Appellant, All American Pipeline Company, instituted an eminent domain action against appellee, Wayne Klump, to acquire an easement for a petroleum pipeline as permitted by A.R.S. § 12-1111(17). This action, filed on August 6, 1985, was dismissed by appellant on April 14, 1986. This appeal questions the award to appellee of $49,919.71 for litigation expenses and attorneys' fees. We reverse.

Appellee first seeks to sustain the award under the provisions of A.R.S. § 11-972(A). That section reads:

The court having jurisdiction of a proceeding instituted by an acquiring agency to acquire real property by condemnation shall award the owner of any right, or title to, or interest in such real property, such sum as will reimburse such owner for his reasonable costs, disburse[608]*608ments and expenses, including reasonable attorney, appraisal and engineering fees actually incurred because of the condemnation proceedings if either of the following occur:
1. The final judgment is that the acquiring agency cannot acquire the real property by condemnation.
2. The proceeding is abandoned by the acquiring agency.

For two reasons, this section is inapplicable. First, § 11-974, titled “When provisions and benefits available,” reads:

This article may apply and be utilized by any acquiring agency by action of the governing or legislative body thereof and shall apply to all acquiring agencies when real property or improvements thereon are acquired or are to be acquired for a project for which federal financial assistance is to defray all, or part of, the costs of such project.

Neither clause is applicable on the facts of this case. Second, by its terms § 11-972(A) applies only to actions instituted by an “acquiring agency.” That term is defined in § 11-961(1) as “the state, any department, agency, board or commission of the state, counties, school districts, cities, towns, all municipal corporations and any other political subdivision of the state, except the Arizona highway department.” We see no way in which this language can be read to apply to All American Pipeline Company.1 See Richmond Elks Hall Association v. Richmond Redevelopment Agency, 389 F.Supp. 486 (N.D.Cal.1975), affirmed, 561 F.2d 1327 (9th Cir.1977).
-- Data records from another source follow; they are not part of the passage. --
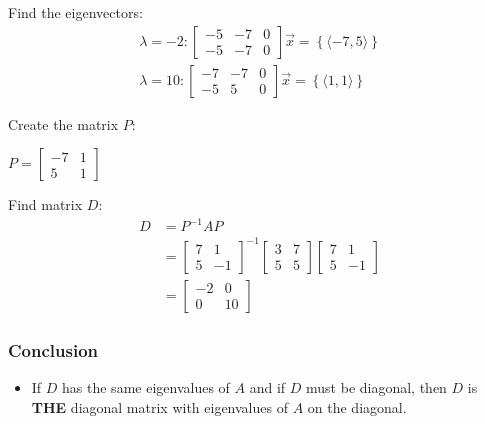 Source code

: \documentclass[
  letterpaper,
  DIV=11,
  numbers=noendperiod]{scrartcl}
\providecommand{\tightlist}{%
  \setlength{\itemsep}{0pt}\setlength{\parskip}{0pt}}\usepackage{longtable,booktabs,array}
\begin{document}
Find the eigenvectors: \begin{align*}
\lambda = -2: \left[\begin{array}{cc|c}-5 & -7 & 0 \\ -5 & -7 & 0\end{array}\right] 
\vec{x} = \left\{\langle-7, 5\rangle\right\} \\
\lambda = 10: \left[\begin{array}{cc|c}-7 & -7 & 0 \\ -5 & 5 & 0\end{array}\right]
\vec{x} = \left\{\langle1,     1\rangle\right\}
\end{align*}

\newpage{}

Create the matrix \(P\):

\(P = \begin{bmatrix}-7 & 1 \\ 5 & 1\end{bmatrix}\)

Find matrix \(D\): \begin{align*}
D &= P^{-1}AP \\
&= \begin{bmatrix}7 & 1 \\ 5 & -1\end{bmatrix}^{-1}\begin{bmatrix}3 & 7 \\ 5 & 5\end{bmatrix}\begin{bmatrix}7 & 1 \\ 5 & -1\end{bmatrix} \\
&= \begin{bmatrix}-2 & 0 \\ 0 & 10\end{bmatrix}
\end{align*}

\hypertarget{conclusion}{%
\subsubsection{Conclusion}\label{conclusion}}

\begin{itemize}
\tightlist
\item
  If \(D\) has the same eigenvalues of \(A\) and if \(D\) must be
  diagonal, then \(D\) is \textbf{THE} diagonal matrix with eigenvalues
  of \(A\) on the diagonal.
\end{itemize}
\end{document}
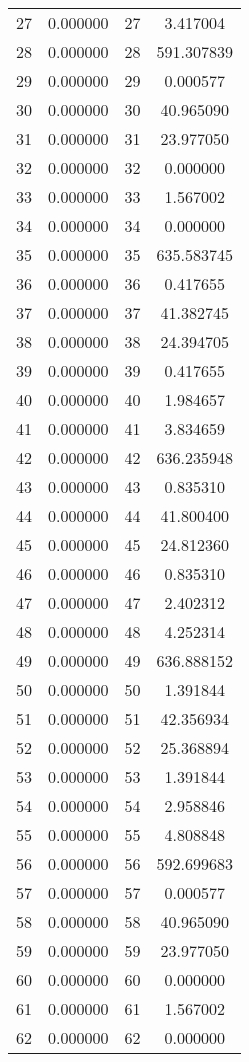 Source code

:\documentclass[12pt]{article}
\begin{document}
\begin{longtable}{@{}cccc@{}}
27 & 0.000000 & 27 & 3.417004 \\
28 & 0.000000 & 28 & 591.307839 \\
29 & 0.000000 & 29 & 0.000577 \\
30 & 0.000000 & 30 & 40.965090 \\
31 & 0.000000 & 31 & 23.977050 \\
32 & 0.000000 & 32 & 0.000000 \\
33 & 0.000000 & 33 & 1.567002 \\
34 & 0.000000 & 34 & 0.000000 \\
35 & 0.000000 & 35 & 635.583745 \\
36 & 0.000000 & 36 & 0.417655 \\
37 & 0.000000 & 37 & 41.382745 \\
38 & 0.000000 & 38 & 24.394705 \\
39 & 0.000000 & 39 & 0.417655 \\
40 & 0.000000 & 40 & 1.984657 \\
41 & 0.000000 & 41 & 3.834659 \\
42 & 0.000000 & 42 & 636.235948 \\
43 & 0.000000 & 43 & 0.835310 \\
44 & 0.000000 & 44 & 41.800400 \\
45 & 0.000000 & 45 & 24.812360 \\
46 & 0.000000 & 46 & 0.835310 \\
47 & 0.000000 & 47 & 2.402312 \\
48 & 0.000000 & 48 & 4.252314 \\
49 & 0.000000 & 49 & 636.888152 \\
50 & 0.000000 & 50 & 1.391844 \\
51 & 0.000000 & 51 & 42.356934 \\
52 & 0.000000 & 52 & 25.368894 \\
53 & 0.000000 & 53 & 1.391844 \\
54 & 0.000000 & 54 & 2.958846 \\
55 & 0.000000 & 55 & 4.808848 \\
56 & 0.000000 & 56 & 592.699683 \\
57 & 0.000000 & 57 & 0.000577 \\
58 & 0.000000 & 58 & 40.965090 \\
59 & 0.000000 & 59 & 23.977050 \\
60 & 0.000000 & 60 & 0.000000 \\
61 & 0.000000 & 61 & 1.567002 \\
62 & 0.000000 & 62 & 0.000000 \\

\end{longtable}
\end{document}
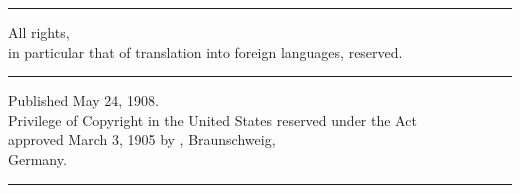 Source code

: \vspace*{0.3\textheight}
\begin{center}
\rule{\linewidth}{0.4pt}

\vspace{1.5em}
All rights,\\
in particular that of translation into foreign languages, reserved.

\vspace{1em}
\rule{3cm}{0.4pt}

\vspace{1em}
Published May 24, 1908.\\
Privilege of Copyright in the United States reserved under the Act\\
approved March 3, 1905 by , Braunschweig,\\
Germany.

\vspace{1.5em}
\rule{\linewidth}{0.4pt}
\end{center}
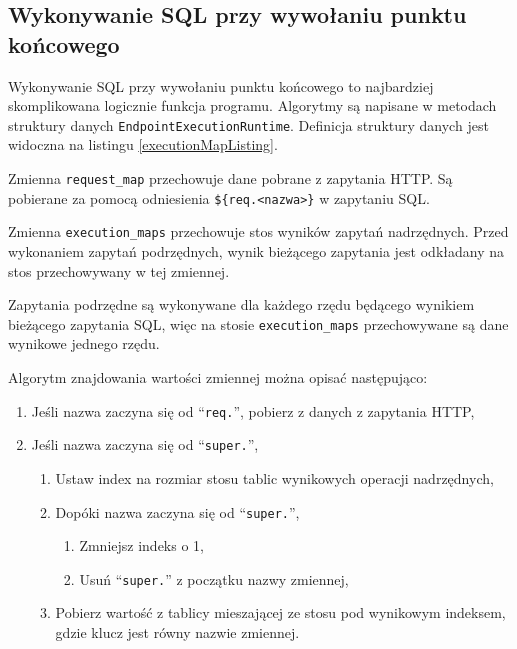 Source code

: \subsection{Wykonywanie SQL przy wywołaniu punktu końcowego}

Wykonywanie SQL przy wywołaniu punktu końcowego to najbardziej skomplikowana
logicznie funkcja programu. Algorytmy są napisane w metodach struktury danych
\verb|EndpointExecutionRuntime|. Definicja struktury danych jest widoczna na
listingu \ref{executionMapListing}. 

Zmienna \verb|request_map| przechowuje dane pobrane z zapytania HTTP. Są
pobierane za pomocą odniesienia \verb|${req.<nazwa>}| w zapytaniu SQL.

Zmienna \verb|execution_maps| przechowuje stos wyników zapytań nadrzędnych.
Przed wykonaniem zapytań podrzędnych, wynik bieżącego zapytania jest odkładany
na stos przechowywany w tej zmiennej.

Zapytania podrzędne są wykonywane dla każdego rzędu będącego wynikiem bieżącego
zapytania SQL, więc na stosie \verb|execution_maps| przechowywane są dane
wynikowe jednego rzędu.



Algorytm znajdowania wartości zmiennej można opisać następująco:

\begin{enumerate}

    \item Jeśli nazwa zaczyna się od ``\verb|req.|'', pobierz z danych z zapytania HTTP,

    \item Jeśli nazwa zaczyna się od ``\verb|super.|'',

        \begin{enumerate}

            \item Ustaw index na rozmiar stosu tablic wynikowych operacji nadrzędnych,

            \item Dopóki nazwa zaczyna się od ``\verb|super.|'',

                \begin{enumerate}

                    \item Zmniejsz indeks o 1,

                    \item Usuń ``\verb|super.|'' z początku nazwy zmiennej,

                \end{enumerate}

            \item Pobierz wartość z tablicy mieszającej ze stosu pod wynikowym
                indeksem, gdzie klucz jest równy nazwie zmiennej.

        \end{enumerate}

\end{enumerate}

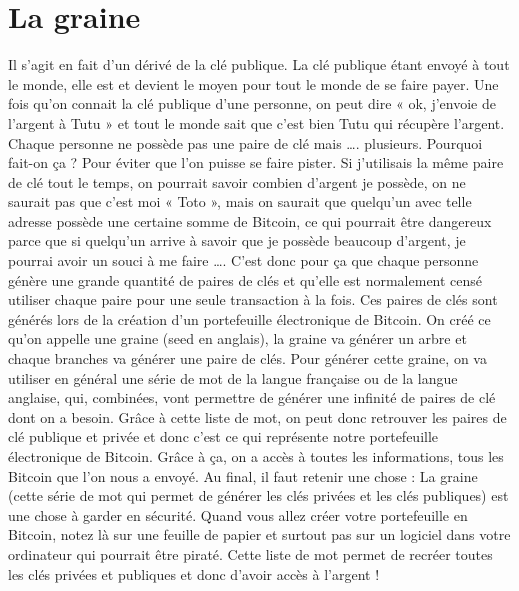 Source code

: \documentclass{bredele} %
\begin{document}
    \section*{La graine}
    Il s’agit en fait d’un dérivé de la clé publique. La clé publique étant envoyé à tout le monde, elle est et devient le moyen pour tout le monde de se faire payer. Une fois qu’on connait la clé publique d’une personne, on peut dire « ok, j’envoie de l’argent à Tutu » et tout le monde sait que c’est bien Tutu qui récupère l’argent.
    \newline
    \newline
    Chaque personne ne possède pas une paire de clé mais …. plusieurs. Pourquoi fait-on ça ? Pour éviter que l’on puisse se faire pister. Si j’utilisais la même paire de clé tout le temps, on pourrait savoir combien d’argent je possède, on ne saurait pas que c’est moi « Toto », mais on saurait que quelqu’un avec telle adresse possède une certaine somme de Bitcoin, ce qui pourrait être dangereux parce que si quelqu’un arrive à savoir que je possède beaucoup d’argent, je pourrai avoir un souci à me faire ….
    \newline
    \newline
    C’est donc pour ça que chaque personne génère une grande quantité de paires de clés et qu’elle est normalement censé utiliser chaque paire pour une seule transaction à la fois.
    \newline
    Ces paires de clés sont générés lors de la création d’un portefeuille électronique de Bitcoin.
    \newline
    On créé ce qu’on appelle une graine (seed en anglais), la graine va générer un arbre et chaque branches va générer une paire de clés. Pour générer cette graine, on va utiliser en général une série de mot de la langue française ou de la langue anglaise, qui, combinées, vont permettre de générer une infinité de paires de clé dont on a besoin. Grâce à cette liste de mot, on peut donc retrouver les paires de clé publique et privée et donc c’est ce qui représente notre portefeuille électronique de Bitcoin. Grâce à ça, on a accès à toutes les informations, tous les Bitcoin que l’on nous a envoyé.
    \newline
    \newline
    Au final, il faut retenir une chose :  La graine (cette série de mot qui permet de générer les clés privées et les clés publiques) est une chose à garder en sécurité. Quand vous allez créer votre portefeuille en Bitcoin, notez là sur une feuille de papier et surtout pas sur un logiciel dans votre ordinateur qui pourrait être piraté.  Cette liste de mot permet de recréer toutes les clés privées et publiques et donc d’avoir accès à l’argent !
\end{document}
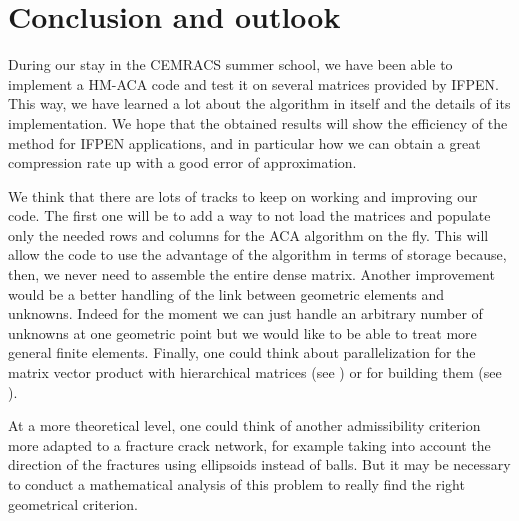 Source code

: 

\section*{Conclusion and outlook}

During our stay in the CEMRACS summer school, we have been able to implement a HM-ACA code and test it on several matrices provided by IFPEN. This way, we have learned a lot about the algorithm in itself and the details of its implementation. We hope that the obtained results will show the efficiency of the method for IFPEN applications, and in particular how we can obtain a great compression rate up with a good error of approximation.

\bigskip

We think that there are lots of tracks to keep on working and improving our code. The first one will be to add a way to not load the matrices and populate only the needed rows and columns for the ACA algorithm on the fly. This will allow the code to use the advantage of the algorithm in terms of storage because, then, we never need to assemble the entire dense matrix. Another improvement would be a better handling of the link between geometric elements and unknowns. Indeed for the moment we can just handle an arbitrary number of unknowns at one geometric point but we would like to be able to treat more general finite elements. Finally, one could think about parallelization for the matrix vector product with hierarchical matrices (see \cite[Section 3.1]{Bebendorf2008}) or for building them (see \cite[Section 3.4.6]{Bebendorf2008}).

At a more theoretical level, one could think of another admissibility criterion more adapted to a fracture crack network, for example taking into account the direction of the fractures using ellipsoids instead of balls. But it may be necessary to conduct a mathematical analysis of this problem to really find the right geometrical criterion. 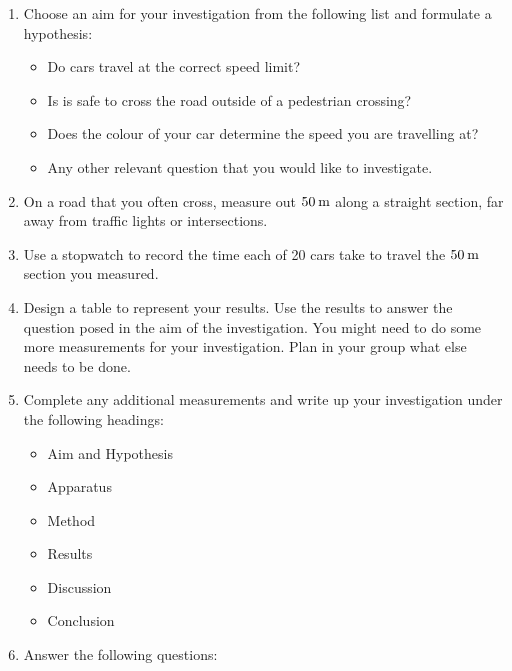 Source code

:        \label{m38791*id67220}\begin{enumerate}[noitemsep, label=\textbf{\arabic*}. ] 
            \label{m38791*uid57}\item Choose an aim for your investigation from the following list and formulate a hypothesis:
\label{m38791*id67236}\begin{itemize}[noitemsep]
            \label{m38791*uid58}\item Do cars travel at the correct speed limit?
\label{m38791*uid59}\item Is is safe to cross the road outside of a pedestrian crossing?
\label{m38791*uid60}\item Does the colour of your car determine the speed you are travelling at?
\label{m38791*uid61}\item Any other relevant question that you would like to investigate.
\end{itemize}
        \label{m38791*uid62}\item On a road that you often cross, measure out $50\phantom{\rule{2pt}{0ex}}\mathrm{m}$ along a straight section, far away from traffic lights or intersections.
\label{m38791*uid63}\item Use a stopwatch to record the time each of 20 cars take to travel the $50\phantom{\rule{2pt}{0ex}}\mathrm{m}$ section you measured.
\label{m38791*uid64}\item Design a table to represent your results. Use the results to answer the question posed in the aim of the investigation. You might need to do some more measurements for your investigation. Plan in your group what else needs to be done.
\label{m38791*uid65}\item Complete any additional measurements and write up your investigation under the following headings:
\label{m38791*id67343}\begin{itemize}[noitemsep]
            \label{m38791*uid66}\item Aim and Hypothesis
\label{m38791*uid67}\item Apparatus
\label{m38791*uid68}\item Method
\label{m38791*uid69}\item Results
\label{m38791*uid70}\item Discussion
\label{m38791*uid71}\item Conclusion
\end{itemize}
        \label{m38791*uid72}\item Answer the following questions:
\label{m38791*id67432}\begin{enumerate}[noitemsep, label=\textbf{\alph*}. ] 

\end{enumerate}
\end{enumerate}
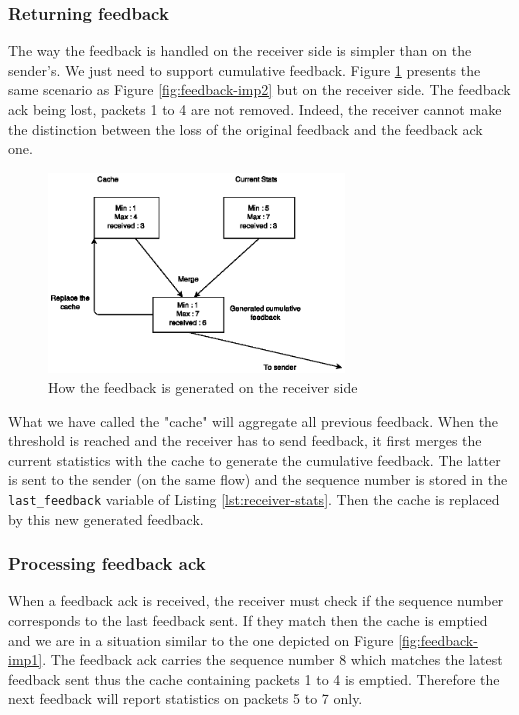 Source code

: \subsubsection{Returning feedback}

The way the feedback is handled on the receiver side is simpler than on the sender's. We just need to support cumulative feedback. Figure \ref{fig:feedback-imp3} presents the same scenario as Figure \ref{fig:feedback-imp2} but on the receiver side. The feedback ack being lost, packets 1 to 4 are not removed. Indeed, the receiver cannot make the distinction between the loss of the original feedback and the feedback ack one.

\begin{figure}[!ht]
\centering
\includegraphics[width=0.7\textwidth]{images/Feedback-implem3.eps}
\caption{How the feedback is generated on the receiver side}
\label{fig:feedback-imp3}
\end{figure}

What we have called the "cache" will aggregate all previous feedback. When the threshold is reached and the receiver has to send feedback, it first merges the current statistics with the cache to generate the cumulative feedback. The latter is sent to the sender (on the same flow) and the sequence number is stored in the \texttt{last\_feedback} variable of Listing \ref{lst:receiver-stats}. Then the cache is replaced by this new generated feedback.


\subsubsection{Processing feedback ack}

When a feedback ack is received, the receiver must check if the sequence number corresponds to the last feedback sent. If they match then the cache is emptied and we are in a situation similar to the one depicted on Figure \ref{fig:feedback-imp1}. The feedback ack carries the sequence number 8 which matches the latest feedback sent thus the cache containing packets 1 to 4 is emptied. Therefore the next feedback will report statistics on packets 5 to 7 only.

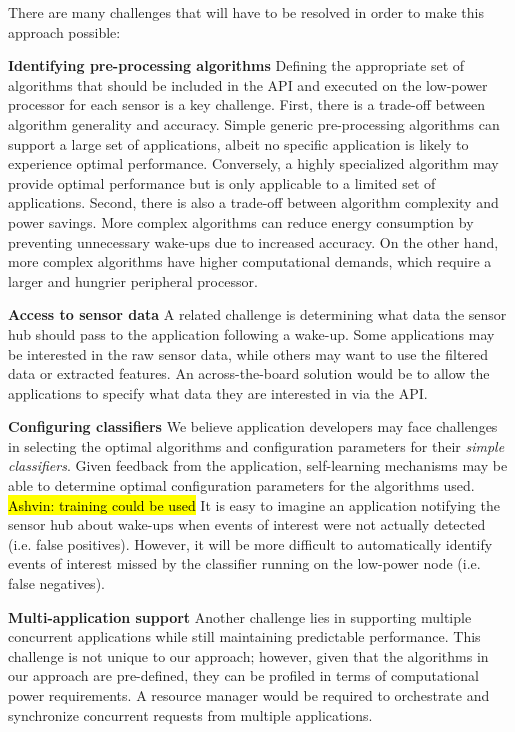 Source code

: There are many challenges that will have to be resolved in order to
make this approach possible:

{\bf Identifying pre-processing algorithms} Defining the appropriate
set of algorithms that should be included in the API and executed on
the low-power processor for each sensor is a key challenge. First,
there is a trade-off between algorithm generality and accuracy.
Simple generic pre-processing algorithms can support a large set of
applications, albeit no specific application is likely to experience
optimal performance.  Conversely, a highly specialized algorithm may
provide optimal performance but is only applicable to a limited set of
applications.  Second, there is also a trade-off between algorithm
complexity and power savings.  More complex algorithms can reduce
energy consumption by preventing unnecessary wake-ups due to increased
accuracy. On the other hand, more complex algorithms have higher
computational demands, which require a larger and hungrier peripheral
processor.

{\bf Access to sensor data} A related challenge is determining what
data the sensor hub should pass to the application following a
wake-up. Some applications may be interested in the raw sensor data,
while others may want to use the filtered data or extracted features.
An across-the-board solution would be to allow the applications to
specify what data they are interested in via the API.

{\bf Configuring classifiers} We believe application developers may
face challenges in selecting the optimal algorithms and configuration
parameters for their {\em simple classifiers}. Given feedback from the
application, self-learning mechanisms may be able to determine optimal
configuration parameters for the algorithms used. \hl{Ashvin: training
  could be used} It is easy to imagine an application notifying the
sensor hub about wake-ups when events of interest were not actually
detected (i.e.  false positives).  However, it will be more difficult
to automatically identify events of interest missed by the classifier
running on the low-power node (i.e. false negatives).

{\bf Multi-application support} Another challenge lies in supporting
multiple concurrent applications while still maintaining predictable
performance.  This challenge is not unique to our approach; however,
given that the algorithms in our approach are pre-defined, they can be
profiled in terms of computational power requirements. A resource
manager would be required to orchestrate and synchronize concurrent
requests from multiple applications.

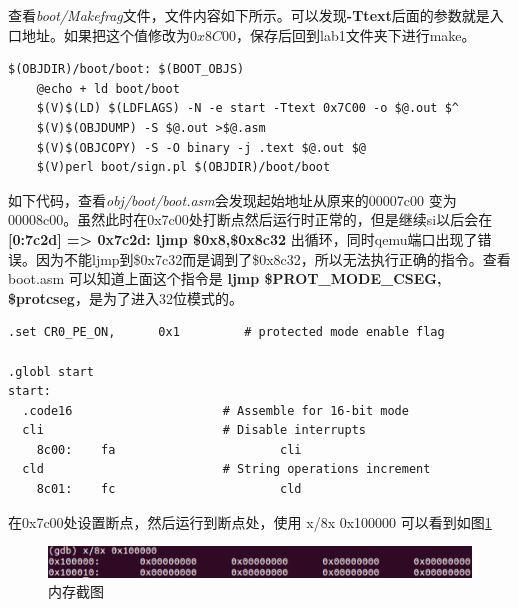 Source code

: \begin{ExerciseList}

查看\emph{boot/Makefrag}文件，文件内容如下所示。可以发现\textbf{-Ttext}后面的参数就是入口地址。如果把这个值修改为$0x8C00$，保存后回到lab1文件夹下进行make。

\begin{verbatim}
$(OBJDIR)/boot/boot: $(BOOT_OBJS)
    @echo + ld boot/boot
    $(V)$(LD) $(LDFLAGS) -N -e start -Ttext 0x7C00 -o $@.out $^
    $(V)$(OBJDUMP) -S $@.out >$@.asm
    $(V)$(OBJCOPY) -S -O binary -j .text $@.out $@
    $(V)perl boot/sign.pl $(OBJDIR)/boot/boot

\end{verbatim}

如下代码，查看\emph{obj/boot/boot.asm}会发现起始地址从原来的00007c00 变为 00008c00。虽然此时在0x7c00处打断点然后运行时正常的，但是继续si以后会在 \textbf{[0:7c2d] => 0x7c2d: ljmp \$0x8,\$0x8c32} 出循环，同时qemu端口出现了错误。因为不能ljmp到\$0x7c32而是调到了\$0x8c32，所以无法执行正确的指令。查看 boot.asm 可以知道上面这个指令是 \textbf{ljmp \$PROT\_MODE\_CSEG, \$protcseg}，是为了进入32位模式的。

\begin{verbatim}
.set CR0_PE_ON,      0x1         # protected mode enable flag

.globl start
start:
  .code16                     # Assemble for 16-bit mode
  cli                         # Disable interrupts
    8c00:    fa                       cli
  cld                         # String operations increment
    8c01:    fc                       cld
\end{verbatim}


在0x7c00处设置断点，然后运行到断点处，使用 x/8x 0x100000 可以看到如图\ref{fig:lab1:gdb_x}

\begin{figure}[H]
  \centering
  \includegraphics[width=6in]{figures/lab1/gdb_x.png}
  \caption{内存截图}\label{fig:lab1:gdb_x}
\end{figure}


\end{ExerciseList}
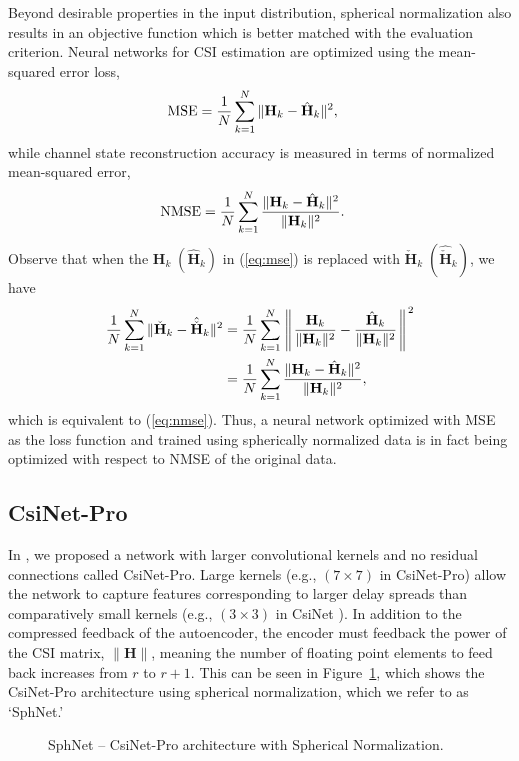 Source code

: Beyond desirable properties in the input distribution, spherical normalization also results in an objective function which is better matched with the evaluation criterion. Neural networks for CSI estimation are optimized using the mean-squared error loss,
\begin{align} 
	\text{MSE}&=\frac 1N \sum_{k=1}^N\Arrowvert\mathbf H_k - \hat{\mathbf H}_k\Arrowvert^2, \label{eq:mse}
\end{align}
while channel state reconstruction accuracy is measured in terms of normalized mean-squared error,
\begin{align} 
	\text{NMSE}&=\frac 1N \sum_{k=1}^N\frac{\Arrowvert\mathbf H_k - \hat{\mathbf H}_k\Arrowvert^2}{\Arrowvert\mathbf H_k\Arrowvert^2}. \label{eq:nmse}
\end{align}
Observe that when the $\mathbf H_k \; (\hat{\mathbf H}_k)$ in (\ref{eq:mse}) is replaced with $\check{\mathbf H}_k \; (\hat{\check{\mathbf H}}_k)$, we have
\begin{align*} 
	\frac 1N \sum_{k=1}^N\Arrowvert\check{\mathbf H}_k - \hat{\check{\mathbf H}}_k\Arrowvert^2&= \frac 1N \sum_{k=1}^N\left\Arrowvert \frac{\mathbf H_k}{\Arrowvert\mathbf H_k\Arrowvert^2} - \frac{\hat{\mathbf H}_k}{\Arrowvert\mathbf H_k\Arrowvert^2}\right\Arrowvert^2 \\
	&= \frac 1N \sum_{k=1}^N\frac{\Arrowvert\mathbf H_k - \hat{\mathbf H}_k\Arrowvert^2}{\Arrowvert\mathbf H_k\Arrowvert^2},
\end{align*}
which is equivalent to (\ref{eq:nmse}). Thus, a neural network optimized with MSE as the loss function and trained using spherically normalized data is in fact being optimized with respect to NMSE of the original data.

\subsection{CsiNet-Pro}
\label{sect:csinet_pro}

In \cite{ref:liu2020sphnet}, we proposed a network with larger convolutional kernels and no residual connections called CsiNet-Pro. Large kernels (e.g., $(7\times 7)$ in CsiNet-Pro) allow the network to capture features corresponding to larger delay spreads than comparatively small kernels (e.g., $(3\times 3)$ in CsiNet \cite{ref:csinet}). In addition to the compressed feedback of the autoencoder, the encoder must feedback the power of the CSI matrix, $\|\mathbf{H}\|$, meaning the number of floating point elements to feed back increases from $r$ to $r+1$. This can be seen in Figure~\ref{fig:sphnet-arch}, which shows the CsiNet-Pro architecture using spherical normalization, which we refer to as `SphNet.'  
\begin{figure}[htb]
  \centering
  {
    \fontsize{6pt}{6pt}
    \def\svgwidth{1.0\columnwidth}
    
  }
  \caption{SphNet -- CsiNet-Pro architecture with Spherical Normalization.}
  \label{fig:sphnet-arch}
\end{figure}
Alternatively, appellee argues that the award can be justified because appellant’s abandonment of its eminent domain proceeding was in bad faith. See State v. Helm, 86 Ariz. 275, 345 P.2d 202 (1959); City of Scottsdale v. Paradise Valley Water Co., 152 Ariz. 251, 731 P.2d 616 (App.1986). Because the trial judge did not state that this was the basis of the award, instead perhaps having relied on § 11-972(A), and because there are factual disputes that must be resolved before bad faith can be found, we remand for further proceedings. Because such proceedings are necessary, they may also encompass the propriety of the amounts sought by appellee.

Reversed.

HATHAWAY, C.J., and LACGNINA, J., concur.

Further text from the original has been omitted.